You transcribe: plesa<am>n̄</am><ex>un</ex>ce. Not quite right! see the special treatment of u/n abbreviation in the quick start guide.  This should be plesa<am rend="n̄">ıı̄</am><ex>un</ex>ce (the abbreviation is of two minims with a macron, appearing as n̄).

line 54:

You have: gou<am>̉</am><ex>er</ex>nance.  The first abbreviation is correct, but the macron over n needs different treatment: gou<am>̉</am><ex>er</ex>na<am>n̄</am><ex>un</ex>ce

line 55:

You transcribe: grace.  But there is abbreviation of /ra/ here.  So g<am>ᵃ</am><ex>ra</ex>ce (also enbrace on the next line)

line 56:

quite correctly: you ignore the tail on /it/, as it is attached to the t and therefore decorative. However, you transcribe woot/  instead of woot /. Our practice is always to separate the virgule from the preceding or following word if it is separated and hence punctuation, not decoration.

line 65:

As per our guidelines: the first letter of each line is always a capital (except in a very few manuscripts).
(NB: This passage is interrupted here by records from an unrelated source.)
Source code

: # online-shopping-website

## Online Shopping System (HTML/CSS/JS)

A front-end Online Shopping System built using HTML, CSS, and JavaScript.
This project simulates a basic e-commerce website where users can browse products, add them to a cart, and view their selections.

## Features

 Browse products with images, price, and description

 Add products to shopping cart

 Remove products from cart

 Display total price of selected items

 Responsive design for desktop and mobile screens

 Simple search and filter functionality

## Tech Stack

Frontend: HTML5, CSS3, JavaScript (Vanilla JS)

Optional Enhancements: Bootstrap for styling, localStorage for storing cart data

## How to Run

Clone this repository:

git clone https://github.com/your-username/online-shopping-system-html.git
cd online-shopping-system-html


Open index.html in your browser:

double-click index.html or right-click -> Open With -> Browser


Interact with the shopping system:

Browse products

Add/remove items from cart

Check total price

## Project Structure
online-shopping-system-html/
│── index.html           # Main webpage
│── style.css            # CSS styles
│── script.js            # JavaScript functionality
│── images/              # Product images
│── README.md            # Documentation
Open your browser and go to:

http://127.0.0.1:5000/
So this should be Ȝet

 

First transcription page

line 142

You transcribe as my<am>̄</am><ex>n</ex>.  Well spotted! yes, this very likely is abbreviation of n over y.  Perfect

However: note the space between the two words.  Not my<am>̄</am><ex>n</ex>herte but my<am>̄</am><ex>n</ex> herte

line 144

You have: q<am>ᵈ</am><ex>uod</ex>. Perfect!

line 149

You miss this.  Here is a classic case of the treatment of u/n + macron. The final letter+macron could actually be u+macron (with the u written as a n) abbreviating -un-.  Hence, this transcription:

reputacio<am rend="n̄">ıı̄</am><ex>un</ex>.  Looks bizarre! but see the discussion in this blog. The same is true of comparison, in the next line, and Scorpion/confusion, later on.

line 152

You have: wyff/  However, we separate the mark of punctuation from the preceding letter, so wyff / (see on line 176 below)

line 160

You have: þ<am>̉</am><ex>er</ex>(0309)-Inne.  Almost correct! but we don't need the (0309) -- I've removed that from the quick start page now. And we don't need the modern hyphen.  One cannot be sure whether there are two words or one here: either  þ<am>̉</am><ex>er</ex>Inne or  þ<am>̉</am><ex>er</ex> Inne would be correct.  Similarly the next line: y-slayn should be just y slayn

line 176

here, the tail/virgule is definitely attached to the final t of the preceding word.  In that case, we treat as decoration and ignore.

 

New transcribers!

A key part of the design of this new phase of the project is that we would open it up so that instead of all our transcribers coming from academic partnerships (such as those we have had in the past at Brigham Young, or New York University, or Münster, etc), now they can come from anywhere.  Especially, we want to let anyone who wants to contribute, from anywhere at all, join the project. That is the whole reason we designed Textual Communities the way we did (which only took five years work -- lol, as they say).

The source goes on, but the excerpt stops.